Mnangagwa urges GZU to utilise Tokwe-Mukosi President-designate Mnangagwa
V P Mnangagwa

V P Mnangagwa

George Maponga Masvingo Bureau
Vice President Emmerson Mnangagwa has urged the Great Zimbabwe University to use the recently completed Tokwe-Mukosi Dam in southern Masvingo in intensifying research towards the growing and resultant export of high value crops as Zimbabwe gears towards sustainable food security.

Speaking during a fundraising dinner last week, where the GZU raised an estimated US$200 000 in cash and pledges towards mobilising funds to start construction work at the institution’s permanent site near Great Zimbabwe World Heritage Site, VP Mnangagwa urged the corporate world and other donors to support infrastructural development at the fast growing institution.

He said GZU was important because of its responsibility to develop culture and heritage studies that help identify Zimbabwe as a nation.

The Vice President also donated US$7 000 to the college to build a Convention Hall as the first building at its permanent site.

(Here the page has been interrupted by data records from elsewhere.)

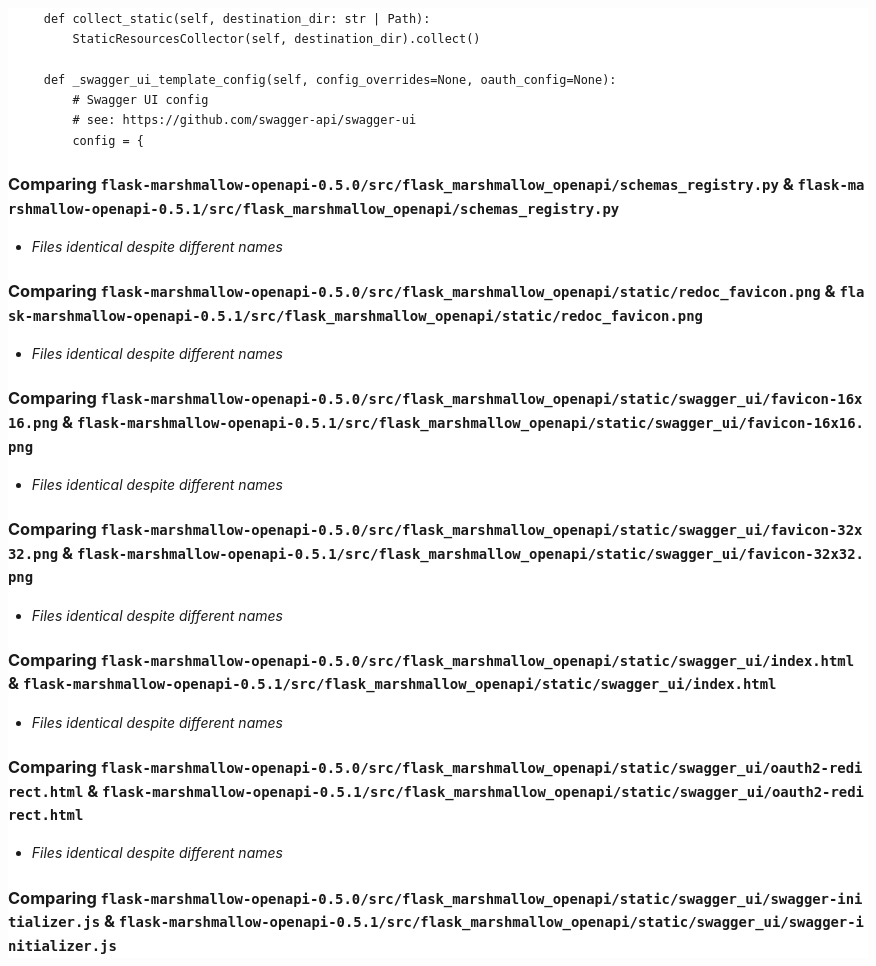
 ```diff
     def collect_static(self, destination_dir: str | Path):
         StaticResourcesCollector(self, destination_dir).collect()
 
     def _swagger_ui_template_config(self, config_overrides=None, oauth_config=None):
         # Swagger UI config
         # see: https://github.com/swagger-api/swagger-ui
         config = {
```

### Comparing `flask-marshmallow-openapi-0.5.0/src/flask_marshmallow_openapi/schemas_registry.py` & `flask-marshmallow-openapi-0.5.1/src/flask_marshmallow_openapi/schemas_registry.py`

 * *Files identical despite different names*

### Comparing `flask-marshmallow-openapi-0.5.0/src/flask_marshmallow_openapi/static/redoc_favicon.png` & `flask-marshmallow-openapi-0.5.1/src/flask_marshmallow_openapi/static/redoc_favicon.png`

 * *Files identical despite different names*

### Comparing `flask-marshmallow-openapi-0.5.0/src/flask_marshmallow_openapi/static/swagger_ui/favicon-16x16.png` & `flask-marshmallow-openapi-0.5.1/src/flask_marshmallow_openapi/static/swagger_ui/favicon-16x16.png`

 * *Files identical despite different names*

### Comparing `flask-marshmallow-openapi-0.5.0/src/flask_marshmallow_openapi/static/swagger_ui/favicon-32x32.png` & `flask-marshmallow-openapi-0.5.1/src/flask_marshmallow_openapi/static/swagger_ui/favicon-32x32.png`

 * *Files identical despite different names*

### Comparing `flask-marshmallow-openapi-0.5.0/src/flask_marshmallow_openapi/static/swagger_ui/index.html` & `flask-marshmallow-openapi-0.5.1/src/flask_marshmallow_openapi/static/swagger_ui/index.html`

 * *Files identical despite different names*

### Comparing `flask-marshmallow-openapi-0.5.0/src/flask_marshmallow_openapi/static/swagger_ui/oauth2-redirect.html` & `flask-marshmallow-openapi-0.5.1/src/flask_marshmallow_openapi/static/swagger_ui/oauth2-redirect.html`

 * *Files identical despite different names*

### Comparing `flask-marshmallow-openapi-0.5.0/src/flask_marshmallow_openapi/static/swagger_ui/swagger-initializer.js` & `flask-marshmallow-openapi-0.5.1/src/flask_marshmallow_openapi/static/swagger_ui/swagger-initializer.js`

“Today’s gathering has been convened for a noble cause, as we in Government have been patiently waiting for the university to make its first visible steps towards relocating to its natural home, a home given to it by His Excellency, the President and Commander-in-Chief of the Zimbabwe Defence Forces, Cde Robert Gabriel Mugabe, way back in 2007.

“This fundraising initiative could therefore not have come at a better time than now. I must say I am impressed by this gesture and would like to register Government’s full support for the project. What is truly breathtaking is its resourcefulness, innovativeness and boldness that has gone to its inception,” he said.

VP Mnangagwa added: “Whereas the project would have ordinarily been a PSIP project, GZU management have realised that Government’s purse is overwhelmed with equally compelling obligations. The university’s management have therefore chosen to ‘think outside the box’ and make the university’s construction a reality.”

The Vice President said it was heartening to note that other local universities were taking a leaf from GZU on how to develop an institution of higher learning using local resources.

He said the GZU has great potential to leverage on indigenous knowledge systems and was supposed to collaborate with other local research institutions to enhance food and nutrition security in Zimbabwe.

GZU Vice Chancellor Professor Rungano Zvobgo also paid tribute to the corporate world in Masvingo and beyond for the rapid transformation of the institution.

The GZU boasts seven different schools under its multi-campus system which have been very successful as evidenced by a sharp spike in enrolment within a few years.

GZU was established at the behest of President Mugabe who envisioned the creation of a State-owned university built near the Great Zimbabwe Monuments that would be dedicated to teaching culture and heritage studies.

The university was initially named Masvingo State University before becoming GZU in 2007.

Funding challenges have been holding back construction at the permanent site which was identified about eight years ago.

Meanwhile, GZU students attend lectures at campuses dotted around Masvingo City and the mining town of Mashava.